START DATA EXCERPTS

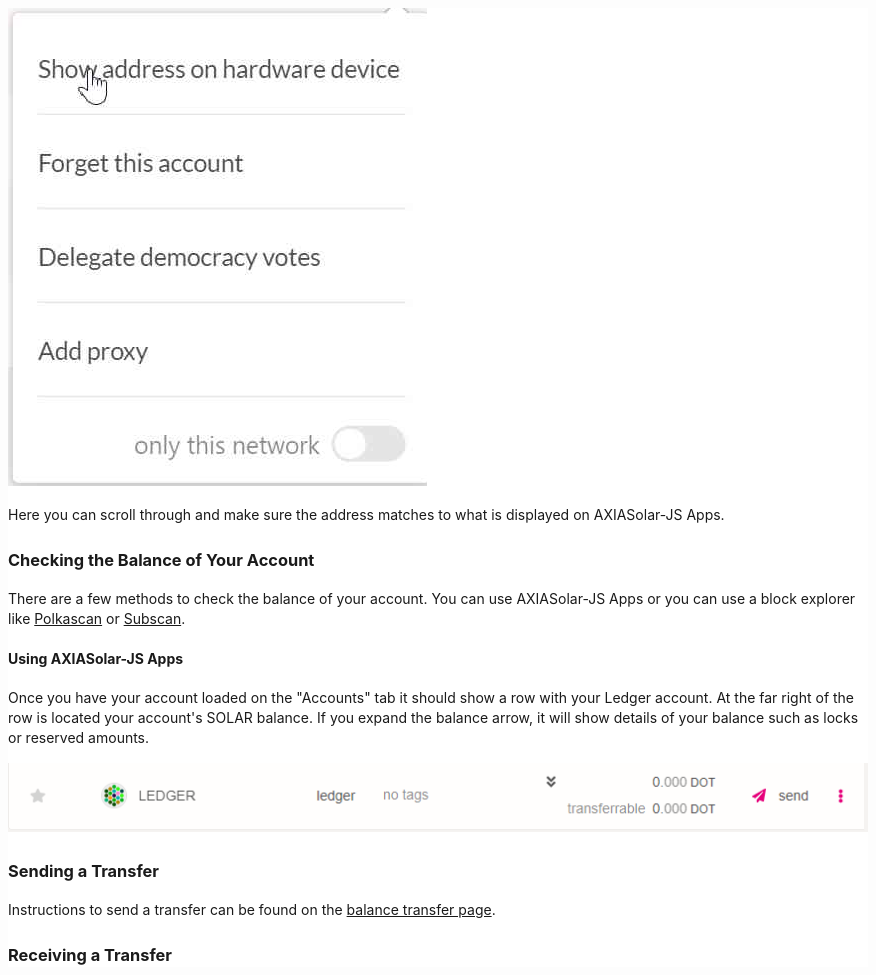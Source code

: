 ![Options menu of an account in the Accounts screen of AXIASolarJS](../assets/ledger-4.png)

Here you can scroll through and make sure the address matches to what is displayed on AXIASolar-JS
Apps.

### Checking the Balance of Your Account

There are a few methods to check the balance of your account. You can use AXIASolar-JS Apps or you
can use a block explorer like [Polkascan][] or [Subscan][].

#### Using AXIASolar-JS Apps

Once you have your account loaded on the "Accounts" tab it should show a row with your Ledger
account. At the far right of the row is located your account's SOLAR balance. If you expand the
balance arrow, it will show details of your balance such as locks or reserved amounts.

![Account row showing empty balance](../assets/ledger/ledger-balance.png)

### Sending a Transfer

Instructions to send a transfer can be found on the
[balance transfer page](../learn/learn-balance-transfers.md).

### Receiving a Transfer


[ledger]: https://www.ledger.com/
[repo by zondax]: https://github.com/Zondax/ledger-axiasolar#democracy
[axiasolar-js apps]: https://axiasolar.js.org/apps
[prerelease instructions]: https://github.com/Zondax/ledger-axiasolar#download-and-install
[releases page]: https://github.com/Zondax/ledger-axiasolar/releases
[polkascan]: https://polkascan.io/axiasolar
[subscan]: https://axiasolar.subscan.io/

END DATA EXCERPTS

YOUR INSTRUCTIONS: Up to and including the line that holds "account. At the", restate word for word each line of the records from their start, and only those lines, leaving out the pictures.

EXERCISE SOLUTION:
Source code

: ![Options menu of an account in the Accounts screen of AXIASolarJS](../assets/ledger-4.png)

Here you can scroll through and make sure the address matches to what is displayed on AXIASolar-JS
Apps.

### Checking the Balance of Your Account

There are a few methods to check the balance of your account. You can use AXIASolar-JS Apps or you
can use a block explorer like [Polkascan][] or [Subscan][].

#### Using AXIASolar-JS Apps

Once you have your account loaded on the "Accounts" tab it should show a row with your Ledger
account. At the far right of the row is located your account's SOLAR balance. If you expand the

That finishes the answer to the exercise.